* _INSTRUCTIONS TO FOLLOW_: Could you restate word for word every line from the one containing "- As a signed in user, I would like to see" to the end of the records, and nothing else?

(Saved entries)

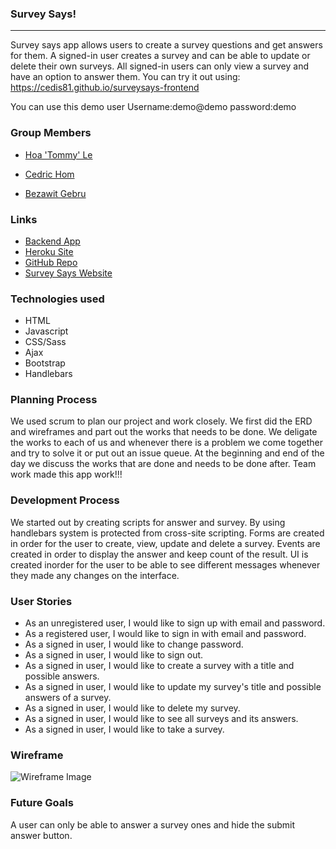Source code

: ### Survey Says!

----

Survey says app allows users to create a survey questions and get answers for them. A signed-in user creates a survey and can be able to update or delete their own surveys. All signed-in users can only view a survey and have an option to answer them. You can try it out using: https://cedis81.github.io/surveysays-frontend


You can use this demo user
Username:demo@demo password:demo

### Group Members
* [Hoa 'Tommy' Le](https://github.com/Tommyle90)

* [Cedric Hom](https://github.com/cedis81)

* [Bezawit Gebru](https://github.com/bbgweb)

### Links
* [Backend App](https://github.com/cedis81/surveysays-backend)
* [Heroku Site](https://stormy-beyond-55396.herokuapp.com/)
* [GitHub Repo](https://github.com/cedis81/surveysays-frontend)
* [Survey Says Website](https://cedis81.github.io/surveysays-frontend)


### Technologies used
- HTML
- Javascript
- CSS/Sass
- Ajax
- Bootstrap
- Handlebars



### Planning Process
We used scrum to plan our project and work closely. We first did the ERD and wireframes and part out the works that needs to be done. We deligate the works to each of us and whenever there is a problem we come together and try to solve it or put out an issue queue. At the beginning and end of the day we discuss the works that are done and needs to be done after. Team work made this app work!!!

### Development Process
We started out by creating scripts for answer and survey. By using handlebars system is protected from cross-site scripting. Forms are created
in order for the user to create, view, update and delete a survey. Events are created in order to display the answer and keep count of the result.
UI is created inorder for the user to be able to see different messages whenever they made any changes on the interface.

### User Stories

- As an unregistered user, I would like to sign up with email and password.
- As a registered user, I would like to sign in with email and password.
- As a signed in user, I would like to change password.
- As a signed in user, I would like to sign out.
- As a signed in user, I would like to create a survey with a title and possible answers.
- As a signed in user, I would like to update my survey's title and possible answers of a survey.
- As a signed in user, I would like to delete my survey.
- As a signed in user, I would like to see all surveys and its answers.
- As a signed in user, I would like to take a survey.


### Wireframe
![Wireframe Image](https://i.imgur.com/TotIBGt.jpg)


### Future Goals
A user can only be able to answer a survey ones and hide the submit answer button.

* _SOLUTION_:
- As a signed in user, I would like to see all surveys and its answers.
- As a signed in user, I would like to take a survey.


### Wireframe
![Wireframe Image](https://i.imgur.com/TotIBGt.jpg)


### Future Goals
A user can only be able to answer a survey ones and hide the submit answer button.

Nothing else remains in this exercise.